It happens around 1 minute after the fill up (påfyllnad)

1627854173454.png

Possible reason for this had been suggested to be 1) The H2O2 breaks up cells 2) H2O2 can be both a reducer and oxidizer 3) false reading because of local reaction between the metallic part of the redox probe. 4) reactions in the saltwater.

My idea is to first start with 10 L RO water and 10 L tap water. Let them stand a while so it will be a steady reading. One redox electrode in each bucket. A small pump circulating each bucket. Sampling the ORP every 5 minutes in the beginning. After some days I will add 10 ml 12% H2O2 to each bucket and see whats happen.
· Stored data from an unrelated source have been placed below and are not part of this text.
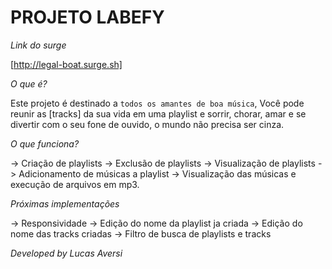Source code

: # PROJETO LABEFY

*Link do surge*

[http://legal-boat.surge.sh]

*O que é?*

Este projeto é destinado a `todos os amantes de boa música`, Você pode reunir as [tracks] da sua vida em uma playlist e sorrir, chorar, amar e se divertir com o seu fone de ouvido, o mundo não precisa ser cinza.

*O que funciona?*

-> Criação de playlists
-> Exclusão de playlists
-> Visualização de playlists
-> Adicionamento de músicas a playlist
-> Visualização das músicas e execução de arquivos em mp3.

*Próximas implementações*

-> Responsividade
-> Edição do nome da playlist ja criada
-> Edição do nome das tracks criadas
-> Filtro de busca de playlists e tracks

*Developed by Lucas Aversi*



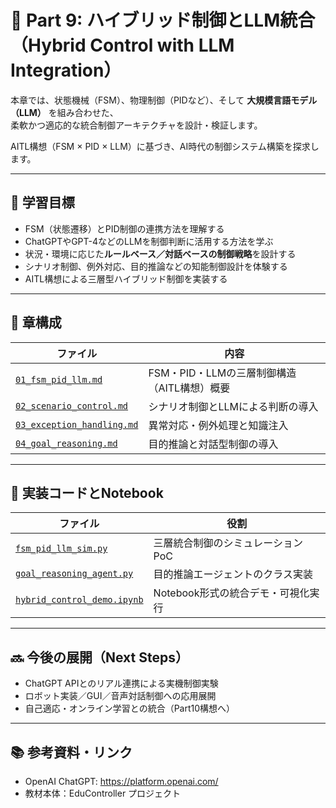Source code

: # 🤖 Part 9: ハイブリッド制御とLLM統合（Hybrid Control with LLM Integration）

本章では、状態機械（FSM）、物理制御（PIDなど）、そして **大規模言語モデル（LLM）** を組み合わせた、  
柔軟かつ適応的な統合制御アーキテクチャを設計・検証します。

AITL構想（FSM × PID × LLM）に基づき、AI時代の制御システム構築を探求します。

---

## 🎯 学習目標

- FSM（状態遷移）とPID制御の連携方法を理解する
- ChatGPTやGPT-4などのLLMを制御判断に活用する方法を学ぶ
- 状況・環境に応じた**ルールベース／対話ベースの制御戦略**を設計する
- シナリオ制御、例外対応、目的推論などの知能制御設計を体験する
- AITL構想による三層型ハイブリッド制御を実装する

---

## 🧩 章構成

| ファイル | 内容 |
|---------|------|
| [`01_fsm_pid_llm.md`](theory/01_fsm_pid_llm.md) | FSM・PID・LLMの三層制御構造（AITL構想）概要 |
| [`02_scenario_control.md`](theory/02_scenario_control.md) | シナリオ制御とLLMによる判断の導入 |
| [`03_exception_handling.md`](theory/03_exception_handling.md) | 異常対応・例外処理と知識注入 |
| [`04_goal_reasoning.md`](theory/04_goal_reasoning.md) | 目的推論と対話型制御の導入 |

---

## 🧪 実装コードとNotebook

| ファイル | 役割 |
|---------|------|
| [`fsm_pid_llm_sim.py`](simulation/fsm_pid_llm_sim.py) | 三層統合制御のシミュレーションPoC |
| [`goal_reasoning_agent.py`](simulation/goal_reasoning_agent.py) | 目的推論エージェントのクラス実装 |
| [`hybrid_control_demo.ipynb`](notebooks/hybrid_control_demo.ipynb) | Notebook形式の統合デモ・可視化実行 |

---

## 🔜 今後の展開（Next Steps）

- ChatGPT APIとのリアル連携による実機制御実験
- ロボット実装／GUI／音声対話制御への応用展開
- 自己適応・オンライン学習との統合（Part10構想へ）

---

## 📚 参考資料・リンク

- OpenAI ChatGPT: https://platform.openai.com/
- 教材本体：EduController プロジェクト
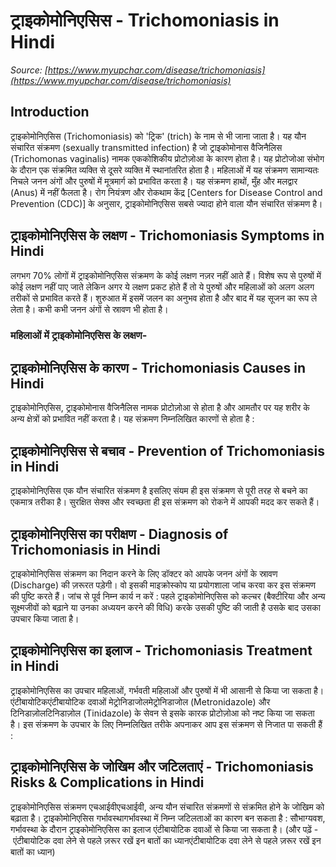 # ट्राइकोमोनिएसिस - Trichomoniasis in Hindi
_Source: [https://www.myupchar.com/disease/trichomoniasis](https://www.myupchar.com/disease/trichomoniasis)_

## Introduction
ट्राइकोमोनिएसिस (Trichomoniasis) को 'ट्रिक' (trich) के नाम से भी जाना जाता है। यह यौन संचारित संक्रमण (sexually transmitted infection) है जो ट्राइकोमोनास वैजिनैलिस (Trichomonas vaginalis) नामक एककोशिकीय प्रोटोज़ोआ के कारण होता है। यह प्रोटोजोआ संभोग के दौरान एक संक्रमित व्यक्ति से दूसरे व्यक्ति में स्थानांतरित होता है। महिलाओं में यह संक्रमण सामान्यतः निचले जनन अंगों और पुरुषों में मूत्रमार्ग को प्रभावित करता है।
यह संक्रमण हाथों, मुँह और मलद्वार (Anus) में नहीं फैलता है। रोग नियंत्रण और रोकथाम केंद्र [Centers for Disease Control and Prevention (CDC)] के अनुसार, ट्राइकोमोनिएसिस सबसे ज्यादा होने वाला यौन संचारित संक्रमण है।

## ट्राइकोमोनिएसिस के लक्षण - Trichomoniasis Symptoms in Hindi
लगभग 70% लोगों में ट्राइकोमोनिएसिस संक्रमण के कोई लक्षण नज़र नहीं आते हैं। विशेष रूप से पुरुषों में कोई लक्षण नहीं पाए जाते लेकिन अगर ये लक्षण प्रकट होते हैं तो ये पुरुषों और महिलाओं को अलग अलग तरीकों से प्रभावित करते हैं। शुरुआत में इसमें जलन का अनुभव होता है और बाद में यह सूजन का रूप ले लेता है। कभी कभी जनन अंगों से स्रावण भी होता है।
### महिलाओं में ट्राइकोमोनिएसिस के लक्षण-

## ट्राइकोमोनिएसिस के कारण - Trichomoniasis Causes in Hindi
ट्राइकोमोनिएसिस, ट्राइकोमोनास वैजिनैलिस नामक प्रोटोज़ोआ से होता है और आमतौर पर यह शरीर के अन्य क्षेत्रों को प्रभावित नहीं करता है। यह संक्रमण निम्नलिखित कारणों से होता है :

## ट्राइकोमोनिएसिस से बचाव - Prevention of Trichomoniasis in Hindi
ट्राइकोमोनिएसिस एक यौन संचारित संक्रमण है इसलिए संयम ही इस संक्रमण से पूरी तरह से बचने का एकमात्र तरीका है। सुरक्षित सेक्स और स्वच्छता ही इस संक्रमण को रोकने में आपकी मदद कर सकते हैं।

## ट्राइकोमोनिएसिस का परीक्षण - Diagnosis of Trichomoniasis in Hindi
ट्राइकोमोनिएसिस संक्रमण का निदान करने के लिए डॉक्टर को आपके जनन अंगों के स्रावण (Discharge) की ज़रूरत पड़ेगी। वो इसकी माइक्रोस्कोप या प्रयोगशाला जांच करवा कर इस संक्रमण की पुष्टि करते हैं।
जांच से पूर्व निम्न कार्य न करें :
पहले ट्राइकोमोनिएसिस को कल्चर (बैक्टीरिया और अन्य सूक्ष्मजीवों को बढ़ाने या उनका अध्ययन करने की विधि) करके उसकी पुष्टि की जाती है उसके बाद उसका उपचार किया जाता है।

## ट्राइकोमोनिएसिस का इलाज - Trichomoniasis Treatment in Hindi
ट्राइकोमोनिएसिस का उपचार महिलाओं, गर्भवती महिलाओं और पुरुषों में भी आसानी से किया जा सकता है। एंटीबायोटिकएंटीबायोटिक दवाओं मेट्रोनिडाजोलमेट्रोनिडाजोल (Metronidazole) और टिनिडाज़ोलटिनिडाज़ोल (Tinidazole) के सेवन से इसके कारक प्रोटोज़ोआ को नष्ट किया जा सकता है। इस संक्रमण के उपचार के लिए निम्नलिखित तरीके अपनाकर आप इस संक्रमण से निजात पा सकती हैं :

## ट्राइकोमोनिएसिस के जोखिम और जटिलताएं - Trichomoniasis Risks & Complications in Hindi
ट्राइकोमोनिएसिस संक्रमण एचआईवीएचआईवी, अन्य यौन संचारित संक्रमणों से संक्रमित होने के जोखिम को बढ़ाता है। ट्राइकोमोनिएसिस गर्भावस्थागर्भावस्था में निम्न जटिलताओं का कारण बन सकता है :
सौभाग्यवश, गर्भावस्था के दौरान ट्राइकोमोनिएसिस का इलाज एंटीबायोटिक दवाओं से किया जा सकता है। (और पढ़ें - एंटीबायोटिक दवा लेने से पहले ज़रूर रखें इन बातों का ध्यानएंटीबायोटिक दवा लेने से पहले ज़रूर रखें इन बातों का ध्यान)

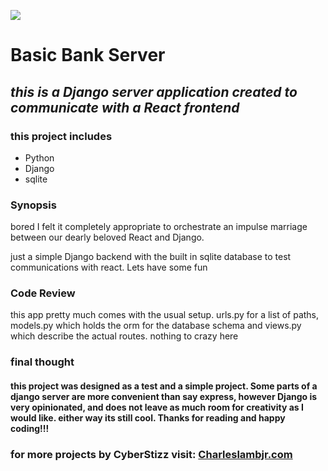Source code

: 

![](https://concept-stories.s3.ap-south-1.amazonaws.com/test/Stories%20-%20Images_story_77297/image_2019-08-08%2013%3A54%3A12.963547%2B00%3A00)


#      **Basic Bank Server**

## _this is a Django server application created to communicate with a React frontend_

### this project includes
* Python
* Django
* sqlite


### Synopsis
bored I felt it completely appropriate to orchestrate an impulse marriage between our dearly beloved React and Django.


just a simple Django backend with the built in sqlite database to test communications with react. Lets have some fun


### Code Review
this app pretty much comes with the usual setup. urls.py for a list of paths, models.py which holds the orm for the database schema and views.py which describe the actual routes. nothing to crazy here

### final thought
#### this project was designed as a test and a simple project. Some parts of a django server are more convenient than say express, however Django is very opinionated, and does not leave as much room for creativity as I would like. either way its still cool. Thanks for reading and happy coding!!!


### for more projects by CyberStizz visit: [Charleslambjr.com](https://www.charleslambjr.com/)
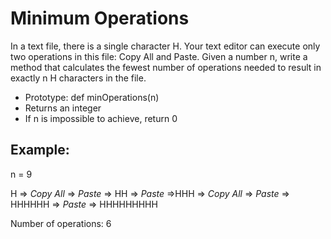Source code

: # Minimum Operations

In a text file, there is a single character H. Your text editor can execute only two operations in this file: Copy All and Paste. Given a number n, write a method that calculates the fewest number of operations needed to result in exactly n H characters in the file.

- Prototype: def minOperations(n)
- Returns an integer
- If n is impossible to achieve, return 0

## Example:

n = 9

H => *Copy All* => *Paste* => HH => *Paste* =>HHH => *Copy All* => *Paste* => HHHHHH => *Paste* => HHHHHHHHH

Number of operations: 6
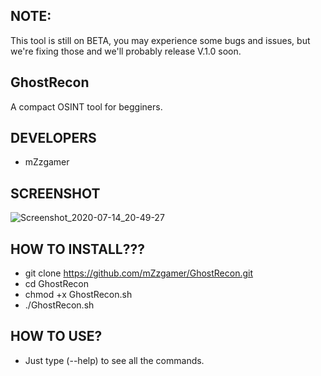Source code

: ## NOTE:
This tool is still on BETA, you may experience some bugs and issues,
but we're fixing those and we'll probably release V.1.0 soon.
## GhostRecon
A compact OSINT tool for begginers.
## DEVELOPERS
- mZzgamer
## SCREENSHOT
![Screenshot_2020-07-14_20-49-27](https://user-images.githubusercontent.com/66206932/87427643-a1676a00-c5d0-11ea-84f5-90c1c52cc45d.png)
## HOW TO INSTALL???
- git clone https://github.com/mZzgamer/GhostRecon.git
- cd GhostRecon
- chmod +x GhostRecon.sh
- ./GhostRecon.sh
## HOW TO USE?
- Just type (--help) to see all the commands.
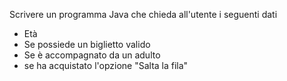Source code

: Scrivere un programma Java che chieda all'utente i seguenti dati

- Età
- Se possiede un biglietto valido
- Se è accompagnato da un adulto
- se ha acquistato l'opzione "Salta la fila"
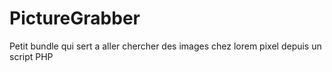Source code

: PictureGrabber
==============

Petit bundle qui sert a aller chercher des images chez lorem pixel depuis un script PHP
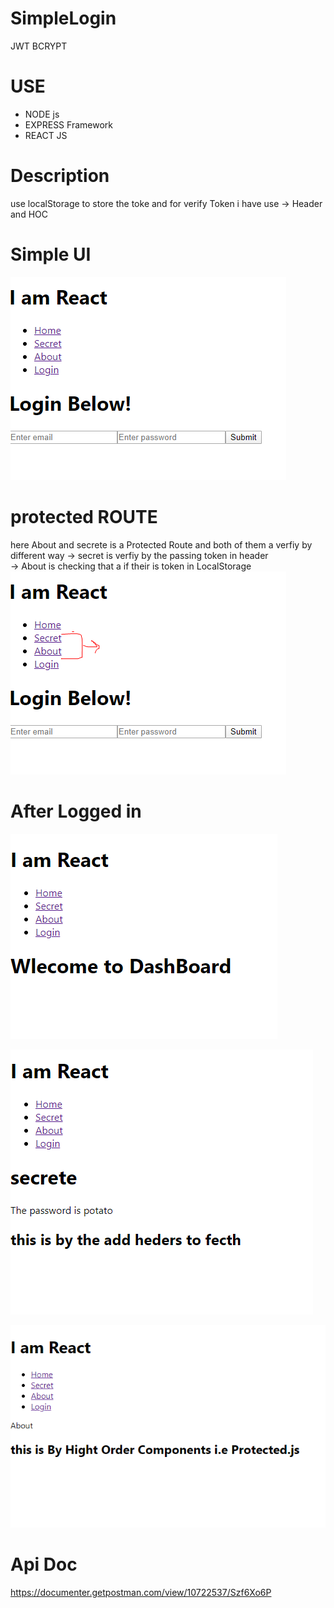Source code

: # SimpleLogin
JWT BCRYPT 



# USE
<ul>
  <li>NODE js </li>
  <li>EXPRESS Framework</li>
  <li>REACT JS</li>
</ul>

# Description

use localStorage to store the toke and for verify Token i have use -> Header  and  HOC 


# Simple UI
![alt text](https://github.com/soumitya0/SimpleLoginReact/blob/master/login1.PNG)<br>

# protected ROUTE
  here About and secrete is a Protected Route and both of them a verfiy by different way
  -> secret is verfiy by the passing token in  header <br>
  -> About is checking that a if their is token in LocalStorage 
![alt text](https://github.com/soumitya0/SimpleLoginReact/blob/master/login2.PNG)<br>

# After Logged in
![alt text](https://github.com/soumitya0/SimpleLoginReact/blob/master/login3.PNG)<br>

![alt text](https://github.com/soumitya0/SimpleLoginReact/blob/master/login4.PNG)<br>

![alt text](https://github.com/soumitya0/SimpleLoginReact/blob/master/login5.PNG)<br>


# Api Doc
https://documenter.getpostman.com/view/10722537/Szf6Xo6P
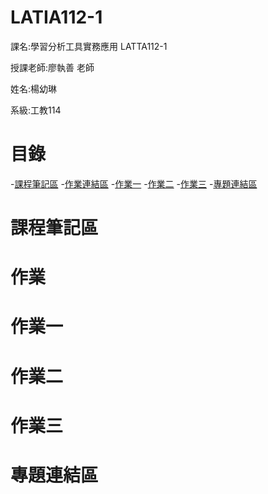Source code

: # LATIA112-1

課名:學習分析工具實務應用 LATTA112-1

授課老師:廖執善 老師

姓名:楊幼琳

系級:工教114

# 目錄

-[課程筆記區](#課程筆記區)
-[作業連結區](#作業)
-[作業一](#作業一)
-[作業二](#作業二)
-[作業三](#作業三)
-[專題連結區](#專題連結區)

# 課程筆記區


# 作業


# 作業一


# 作業二


# 作業三


# 專題連結區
If nothing drastic happens in the bucket with RO water - interaction of the measurements tool is unlikely. If something happens - we can´t exclude interaction off with the redox electrode (platina in contact with water)

If nothing happens in the tap water bucket - an indication that the ion strength is not enough to cause this. The tap water TDS value will be measured in both before the adding.

After this I will test with one bucket of fresh mixed saltwater and one containing 4 years old saltwater. This in order to get a hint if organics play a major roll in the ORP dip or not.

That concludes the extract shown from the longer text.